Segment Start: Dataset entries

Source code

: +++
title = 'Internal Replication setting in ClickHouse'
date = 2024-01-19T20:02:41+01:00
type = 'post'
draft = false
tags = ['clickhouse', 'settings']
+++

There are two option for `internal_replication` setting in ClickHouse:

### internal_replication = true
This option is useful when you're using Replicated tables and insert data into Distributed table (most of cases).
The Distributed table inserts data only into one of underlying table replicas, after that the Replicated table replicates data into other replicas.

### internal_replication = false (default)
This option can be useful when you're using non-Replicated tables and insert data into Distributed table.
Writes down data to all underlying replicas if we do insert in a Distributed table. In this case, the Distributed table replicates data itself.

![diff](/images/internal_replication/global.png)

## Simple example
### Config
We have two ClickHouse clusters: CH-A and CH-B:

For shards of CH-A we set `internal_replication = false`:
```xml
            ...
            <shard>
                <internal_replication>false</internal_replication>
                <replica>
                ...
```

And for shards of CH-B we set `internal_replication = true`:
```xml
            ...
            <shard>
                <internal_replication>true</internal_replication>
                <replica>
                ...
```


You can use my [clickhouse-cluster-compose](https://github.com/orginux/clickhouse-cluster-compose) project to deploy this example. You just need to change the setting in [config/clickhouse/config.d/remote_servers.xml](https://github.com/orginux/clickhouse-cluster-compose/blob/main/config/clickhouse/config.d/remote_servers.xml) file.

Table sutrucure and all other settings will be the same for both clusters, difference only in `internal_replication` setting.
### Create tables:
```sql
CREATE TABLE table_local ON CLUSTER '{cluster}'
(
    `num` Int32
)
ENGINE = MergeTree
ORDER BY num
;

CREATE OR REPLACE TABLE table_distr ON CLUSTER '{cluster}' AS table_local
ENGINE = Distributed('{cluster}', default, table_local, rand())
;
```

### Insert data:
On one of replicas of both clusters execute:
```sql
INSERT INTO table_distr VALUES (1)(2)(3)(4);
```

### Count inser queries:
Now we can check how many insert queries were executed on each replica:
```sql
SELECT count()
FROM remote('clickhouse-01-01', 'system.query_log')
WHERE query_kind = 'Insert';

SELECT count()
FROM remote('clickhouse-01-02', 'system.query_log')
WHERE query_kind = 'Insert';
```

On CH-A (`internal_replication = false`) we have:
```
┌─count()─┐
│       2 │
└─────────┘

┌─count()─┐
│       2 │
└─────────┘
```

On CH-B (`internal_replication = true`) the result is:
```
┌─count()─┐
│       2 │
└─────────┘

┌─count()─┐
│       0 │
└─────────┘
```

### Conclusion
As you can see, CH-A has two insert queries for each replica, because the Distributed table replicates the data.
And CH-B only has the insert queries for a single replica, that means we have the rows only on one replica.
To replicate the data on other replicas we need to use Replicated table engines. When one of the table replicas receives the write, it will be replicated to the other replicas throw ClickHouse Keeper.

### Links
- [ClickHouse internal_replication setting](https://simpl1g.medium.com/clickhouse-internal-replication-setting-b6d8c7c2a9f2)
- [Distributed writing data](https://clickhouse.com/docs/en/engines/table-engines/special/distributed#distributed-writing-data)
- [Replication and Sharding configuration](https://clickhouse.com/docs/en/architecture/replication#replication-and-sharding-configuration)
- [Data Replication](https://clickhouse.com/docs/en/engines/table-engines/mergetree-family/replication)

Segment End: Dataset entries

▶ [What to do]:
A copy of each line above that holds the word "clusters" is the expected answer.

▶ [Result of the exercise]:
We have two ClickHouse clusters: CH-A and CH-B:
Table sutrucure and all other settings will be the same for both clusters, difference only in `internal_replication` setting.
On one of replicas of both clusters execute:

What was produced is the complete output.